Ao planejar projetos de pesquisa quantitativa, pesquisadores devem sempre considerar o poder estatístico almejado. Essa etapa é essencial porque direciona as decisões sobre o delineamento do estudo, garantindo que os resultados obtidos sejam realmente informativos e confiáveis.
Neste post, explicaremos o que é o poder estatístico e por que ele é tão importante para o sucesso de um projeto de pesquisa. Além disso, vamos apresentar os principais fatores que influenciam o poder estatístico e esclarecer a diferença entre o poder estatístico clássico e o poder observado. Embora os dois conceitos pareçam similares, você verá que o poder observado não possui utilidade prática.

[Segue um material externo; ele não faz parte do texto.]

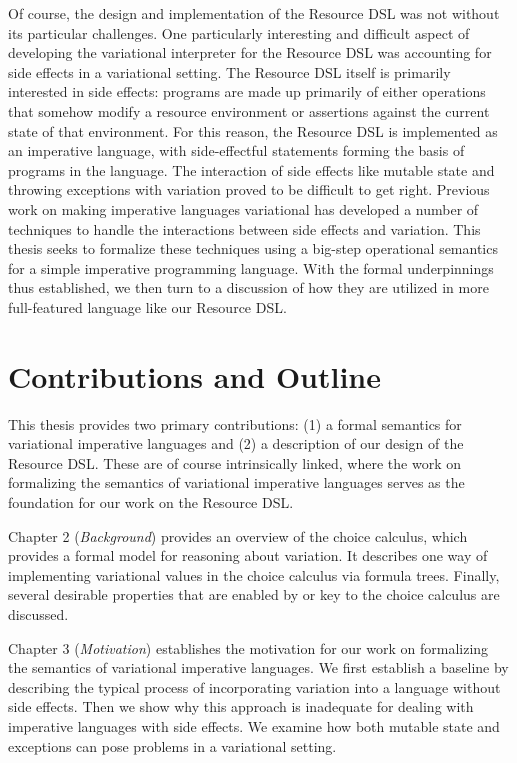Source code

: \documentclass[12pt,oneside]{book}
\begin{document}
Of course, the design and implementation of the Resource DSL was not without its particular challenges. One particularly interesting and difficult aspect of developing
the variational interpreter for the Resource DSL was accounting for side effects in a variational setting. The Resource DSL itself is primarily interested in side effects: programs are
made up primarily of either operations that somehow modify a resource environment or assertions against the current state of that environment. For this reason, the
Resource DSL is implemented as an imperative language, with side-effectful statements forming the basis of programs in the language. The interaction of side effects
like mutable state and throwing exceptions with variation proved to be difficult to get right. Previous work on making imperative languages variational has developed a
number of techniques to handle the interactions between side effects and variation. This thesis seeks to formalize these techniques using a big-step operational
semantics for a simple imperative programming language. With the formal underpinnings thus established, we then turn to a discussion of how they are utilized in more
full-featured language like our Resource DSL.

\section{Contributions and Outline}
\label{sec:contrib}

This thesis provides two primary contributions: (1) a formal semantics for variational imperative languages
and (2) a description of our design of the Resource DSL. These are of course intrinsically linked, where
the work on formalizing the semantics of variational imperative languages serves as the foundation for
our work on the Resource DSL.

Chapter 2 (\emph{Background}) provides an overview of the choice calculus, which provides a formal
model for reasoning about variation. It describes one way of implementing variational values in the
choice calculus via formula trees. Finally, several desirable properties that are enabled by or
key to the choice calculus are discussed.

Chapter 3 (\emph{Motivation}) establishes the motivation for our work on formalizing
the semantics of variational imperative languages. We first establish
a baseline by describing the typical process of incorporating variation into
a language without side effects. Then we show why this approach is inadequate
for dealing with imperative languages with side effects. We examine how both
mutable state and exceptions can pose problems in a variational setting.
\end{document}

O que é poder estatístico?
O poder estatístico consiste na probabilidade de rejeitar a hipótese nula quando ela é realmente falsa. Em seguida, visando fornecer uma compreensão mais abrangente desse conceito, exploraremos alguns conceitos relacionados.
O que é teste de significância da hipótese nula?
No teste de significância da hipótese nula, a hipótese nula é a suposição que queremos testar e, potencialmente, rejeitar. Por exemplo, no tribunal do júri, o suspeito por um crime pode ser culpado ou inocente, e o papel do júri é dar um veredicto de “culpado” ou “não culpado” com base nas evidências apresentadas no tribunal.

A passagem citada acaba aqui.